§ **Exercise requirements**: From the data below, return the exact lines starting at the line containing "0.247787904 - LP" and ending at the line containing "0.616264334 - LP", both included, and nothing else.

----

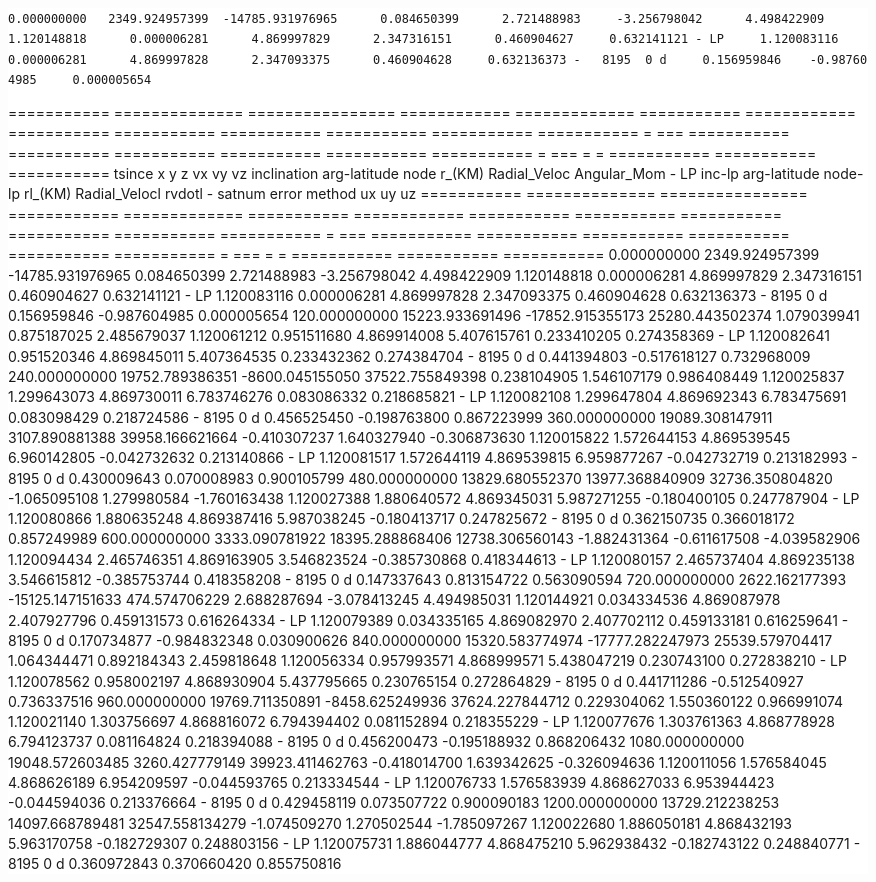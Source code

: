 
    0.000000000   2349.924957399  -14785.931976965      0.084650399      2.721488983     -3.256798042      4.498422909      1.120148818      0.000006281      4.869997829      2.347316151      0.460904627     0.632141121 - LP     1.120083116      0.000006281      4.869997828      2.347093375      0.460904628     0.632136373 -   8195  0 d     0.156959846    -0.987604985     0.000005654 
===========  ==============  ================    ============     =============     ===========     ============      ===========      ===========      ===========      ===========      ===========     =========== = ===    ===========      ===========      ===========      ===========      ===========      =========== =   ===  = =     ===========     ===========     ===========
 tsince      x               y                   z                vx                vy              vz                inclination      arg-latitude     node             r_(KM)           Radial_Veloc    Angular_Mom -  LP    inc-lp           arg-latitude     node-lp          rl_(KM)          Radial_Velocl    rvdotl      -   satnum error method ux       uy              uz
===========  ==============  ================    ============     =============     ===========     ============      ===========      ===========      ===========      ===========      ===========     =========== = ===    ===========      ===========      ===========      ===========      ===========      =========== =   ===  = =     ===========     ===========     ===========
    0.000000000   2349.924957399  -14785.931976965      0.084650399      2.721488983     -3.256798042      4.498422909      1.120148818      0.000006281      4.869997829      2.347316151      0.460904627     0.632141121 - LP     1.120083116      0.000006281      4.869997828      2.347093375      0.460904628     0.632136373 -   8195  0 d     0.156959846    -0.987604985     0.000005654 
  120.000000000  15223.933691496  -17852.915355173  25280.443502374      1.079039941      0.875187025      2.485679037      1.120061212      0.951511680      4.869914008      5.407615761      0.233410205     0.274358369 - LP     1.120082641      0.951520346      4.869845011      5.407364535      0.233432362     0.274384704 -   8195  0 d     0.441394803    -0.517618127     0.732968009 
  240.000000000  19752.789386351  -8600.045155050  37522.755849398      0.238104905      1.546107179      0.986408449      1.120025837      1.299643073      4.869730011      6.783746276      0.083086332     0.218685821 - LP     1.120082108      1.299647804      4.869692343      6.783475691      0.083098429     0.218724586 -   8195  0 d     0.456525450    -0.198763800     0.867223999 
  360.000000000  19089.308147911   3107.890881388  39958.166621664     -0.410307237      1.640327940     -0.306873630      1.120015822      1.572644153      4.869539545      6.960142805     -0.042732632     0.213140866 - LP     1.120081517      1.572644119      4.869539815      6.959877267     -0.042732719     0.213182993 -   8195  0 d     0.430009643     0.070008983     0.900105799 
  480.000000000  13829.680552370  13977.368840909  32736.350804820     -1.065095108      1.279980584     -1.760163438      1.120027388      1.880640572      4.869345031      5.987271255     -0.180400105     0.247787904 - LP     1.120080866      1.880635248      4.869387416      5.987038245     -0.180413717     0.247825672 -   8195  0 d     0.362150735     0.366018172     0.857249989 
  600.000000000   3333.090781922  18395.288868406  12738.306560143     -1.882431364     -0.611617508     -4.039582906      1.120094434      2.465746351      4.869163905      3.546823524     -0.385730868     0.418344613 - LP     1.120080157      2.465737404      4.869235138      3.546615812     -0.385753744     0.418358208 -   8195  0 d     0.147337643     0.813154722     0.563090594 
  720.000000000   2622.162177393  -15125.147151633    474.574706229      2.688287694     -3.078413245      4.494985031      1.120144921      0.034334536      4.869087978      2.407927796      0.459131573     0.616264334 - LP     1.120079389      0.034335165      4.869082970      2.407702112      0.459133181     0.616259641 -   8195  0 d     0.170734877    -0.984832348     0.030900626 
  840.000000000  15320.583774974  -17777.282247973  25539.579704417      1.064344471      0.892184343      2.459818648      1.120056334      0.957993571      4.868999571      5.438047219      0.230743100     0.272838210 - LP     1.120078562      0.958002197      4.868930904      5.437795665      0.230765154     0.272864829 -   8195  0 d     0.441711286    -0.512540927     0.736337516 
  960.000000000  19769.711350891  -8458.625249936  37624.227844712      0.229304062      1.550360122      0.966991074      1.120021140      1.303756697      4.868816072      6.794394402      0.081152894     0.218355229 - LP     1.120077676      1.303761363      4.868778928      6.794123737      0.081164824     0.218394088 -   8195  0 d     0.456200473    -0.195188932     0.868206432 
 1080.000000000  19048.572603485   3260.427779149  39923.411462763     -0.418014700      1.639342625     -0.326094636      1.120011056      1.576584045      4.868626189      6.954209597     -0.044593765     0.213334544 - LP     1.120076733      1.576583939      4.868627033      6.953944423     -0.044594036     0.213376664 -   8195  0 d     0.429458119     0.073507722     0.900090183 
 1200.000000000  13729.212238253  14097.668789481  32547.558134279     -1.074509270      1.270502544     -1.785097267      1.120022680      1.886050181      4.868432193      5.963170758     -0.182729307     0.248803156 - LP     1.120075731      1.886044777      4.868475210      5.962938432     -0.182743122     0.248840771 -   8195  0 d     0.360972843     0.370660420     0.855750816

----

§ **Exercise response**:
  480.000000000  13829.680552370  13977.368840909  32736.350804820     -1.065095108      1.279980584     -1.760163438      1.120027388      1.880640572      4.869345031      5.987271255     -0.180400105     0.247787904 - LP     1.120080866      1.880635248      4.869387416      5.987038245     -0.180413717     0.247825672 -   8195  0 d     0.362150735     0.366018172     0.857249989 
  600.000000000   3333.090781922  18395.288868406  12738.306560143     -1.882431364     -0.611617508     -4.039582906      1.120094434      2.465746351      4.869163905      3.546823524     -0.385730868     0.418344613 - LP     1.120080157      2.465737404      4.869235138      3.546615812     -0.385753744     0.418358208 -   8195  0 d     0.147337643     0.813154722     0.563090594 
  720.000000000   2622.162177393  -15125.147151633    474.574706229      2.688287694     -3.078413245      4.494985031      1.120144921      0.034334536      4.869087978      2.407927796      0.459131573     0.616264334 - LP     1.120079389      0.034335165      4.869082970      2.407702112      0.459133181     0.616259641 -   8195  0 d     0.170734877    -0.984832348     0.030900626 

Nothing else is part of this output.